» Your instructions: Of the lines below, report only those that contain "which".
═══ Extracted entries
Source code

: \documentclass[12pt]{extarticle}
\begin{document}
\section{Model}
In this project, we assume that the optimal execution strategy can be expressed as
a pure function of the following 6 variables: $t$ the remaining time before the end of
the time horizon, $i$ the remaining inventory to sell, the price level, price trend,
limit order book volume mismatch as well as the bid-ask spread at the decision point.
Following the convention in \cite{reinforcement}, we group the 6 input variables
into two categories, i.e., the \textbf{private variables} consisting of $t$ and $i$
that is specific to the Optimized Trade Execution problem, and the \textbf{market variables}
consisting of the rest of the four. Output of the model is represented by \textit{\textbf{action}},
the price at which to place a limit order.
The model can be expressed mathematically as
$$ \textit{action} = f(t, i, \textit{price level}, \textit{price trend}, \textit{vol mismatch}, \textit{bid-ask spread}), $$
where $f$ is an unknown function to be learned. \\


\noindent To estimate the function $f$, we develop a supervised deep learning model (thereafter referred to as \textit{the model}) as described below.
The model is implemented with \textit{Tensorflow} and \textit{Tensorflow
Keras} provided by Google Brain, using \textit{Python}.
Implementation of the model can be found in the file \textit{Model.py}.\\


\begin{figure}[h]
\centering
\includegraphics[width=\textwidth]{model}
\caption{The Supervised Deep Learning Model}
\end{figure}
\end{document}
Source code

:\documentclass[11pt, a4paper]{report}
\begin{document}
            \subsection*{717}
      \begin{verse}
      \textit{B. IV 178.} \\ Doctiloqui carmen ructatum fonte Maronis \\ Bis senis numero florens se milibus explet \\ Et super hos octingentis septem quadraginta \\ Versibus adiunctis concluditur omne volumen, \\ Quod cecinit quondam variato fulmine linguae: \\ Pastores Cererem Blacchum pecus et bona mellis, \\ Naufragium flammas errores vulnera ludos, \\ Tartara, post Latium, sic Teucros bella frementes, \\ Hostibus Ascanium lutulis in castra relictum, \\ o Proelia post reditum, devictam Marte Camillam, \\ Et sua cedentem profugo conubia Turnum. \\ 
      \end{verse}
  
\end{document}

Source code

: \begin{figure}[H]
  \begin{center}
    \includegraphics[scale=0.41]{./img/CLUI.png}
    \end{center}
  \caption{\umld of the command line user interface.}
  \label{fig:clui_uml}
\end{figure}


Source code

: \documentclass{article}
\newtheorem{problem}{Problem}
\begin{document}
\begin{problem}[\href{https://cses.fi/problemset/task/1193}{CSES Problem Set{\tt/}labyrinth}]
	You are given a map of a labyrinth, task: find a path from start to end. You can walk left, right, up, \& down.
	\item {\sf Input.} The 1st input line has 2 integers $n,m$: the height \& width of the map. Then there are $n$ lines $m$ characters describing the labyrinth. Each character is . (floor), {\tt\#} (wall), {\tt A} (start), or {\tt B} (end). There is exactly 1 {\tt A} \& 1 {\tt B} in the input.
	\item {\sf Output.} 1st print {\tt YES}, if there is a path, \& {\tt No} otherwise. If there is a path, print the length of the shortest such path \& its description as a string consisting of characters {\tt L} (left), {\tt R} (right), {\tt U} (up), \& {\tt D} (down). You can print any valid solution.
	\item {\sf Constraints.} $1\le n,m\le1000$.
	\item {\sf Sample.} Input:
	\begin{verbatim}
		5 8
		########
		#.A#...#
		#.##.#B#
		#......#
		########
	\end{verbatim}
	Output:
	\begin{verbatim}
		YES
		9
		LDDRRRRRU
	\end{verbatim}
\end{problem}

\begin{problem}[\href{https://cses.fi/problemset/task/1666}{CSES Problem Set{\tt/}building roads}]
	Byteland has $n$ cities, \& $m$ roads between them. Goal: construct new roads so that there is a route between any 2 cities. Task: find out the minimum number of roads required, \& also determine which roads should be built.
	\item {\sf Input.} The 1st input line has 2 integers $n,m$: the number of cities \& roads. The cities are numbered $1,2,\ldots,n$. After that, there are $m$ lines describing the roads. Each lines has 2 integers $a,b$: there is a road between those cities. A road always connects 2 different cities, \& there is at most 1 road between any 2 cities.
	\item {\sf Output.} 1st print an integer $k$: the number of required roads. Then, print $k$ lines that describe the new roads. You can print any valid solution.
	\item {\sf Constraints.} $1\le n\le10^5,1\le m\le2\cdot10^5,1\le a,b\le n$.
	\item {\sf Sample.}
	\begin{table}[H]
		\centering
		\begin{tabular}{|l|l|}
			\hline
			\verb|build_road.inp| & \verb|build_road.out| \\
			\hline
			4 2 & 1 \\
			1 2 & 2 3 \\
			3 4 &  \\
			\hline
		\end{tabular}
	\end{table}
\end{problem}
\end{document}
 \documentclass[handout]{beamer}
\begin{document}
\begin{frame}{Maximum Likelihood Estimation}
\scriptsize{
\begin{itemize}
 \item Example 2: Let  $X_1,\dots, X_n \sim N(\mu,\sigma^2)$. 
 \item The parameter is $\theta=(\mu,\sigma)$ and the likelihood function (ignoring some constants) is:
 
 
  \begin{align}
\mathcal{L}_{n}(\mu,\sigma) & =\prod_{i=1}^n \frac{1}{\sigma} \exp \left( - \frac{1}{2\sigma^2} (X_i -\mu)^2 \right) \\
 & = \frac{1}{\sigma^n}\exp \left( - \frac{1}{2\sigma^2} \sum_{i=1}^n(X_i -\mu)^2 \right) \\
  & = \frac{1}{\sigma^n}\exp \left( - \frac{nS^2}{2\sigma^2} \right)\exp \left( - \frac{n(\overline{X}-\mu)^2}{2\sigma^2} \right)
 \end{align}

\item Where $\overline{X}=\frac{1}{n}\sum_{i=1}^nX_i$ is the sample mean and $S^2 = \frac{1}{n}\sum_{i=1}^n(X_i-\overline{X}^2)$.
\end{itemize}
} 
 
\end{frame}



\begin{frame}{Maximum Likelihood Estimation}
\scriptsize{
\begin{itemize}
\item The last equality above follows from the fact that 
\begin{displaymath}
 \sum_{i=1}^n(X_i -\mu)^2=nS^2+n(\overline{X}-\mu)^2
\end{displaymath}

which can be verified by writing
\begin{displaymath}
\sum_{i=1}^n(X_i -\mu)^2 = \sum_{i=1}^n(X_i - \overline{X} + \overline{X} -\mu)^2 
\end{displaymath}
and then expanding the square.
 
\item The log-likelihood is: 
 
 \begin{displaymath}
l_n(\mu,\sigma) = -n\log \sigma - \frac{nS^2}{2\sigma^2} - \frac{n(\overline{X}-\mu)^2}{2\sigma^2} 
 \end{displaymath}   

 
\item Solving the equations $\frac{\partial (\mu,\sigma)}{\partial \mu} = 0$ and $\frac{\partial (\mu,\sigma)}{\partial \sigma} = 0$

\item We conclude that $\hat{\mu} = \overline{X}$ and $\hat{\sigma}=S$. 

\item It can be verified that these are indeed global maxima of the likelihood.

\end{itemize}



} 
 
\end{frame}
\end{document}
══════
» Solution to this problem:
the price at which to place a limit order.
	Byteland has $n$ cities, \& $m$ roads between them. Goal: construct new roads so that there is a route between any 2 cities. Task: find out the minimum number of roads required, \& also determine which roads should be built.
which can be verified by writing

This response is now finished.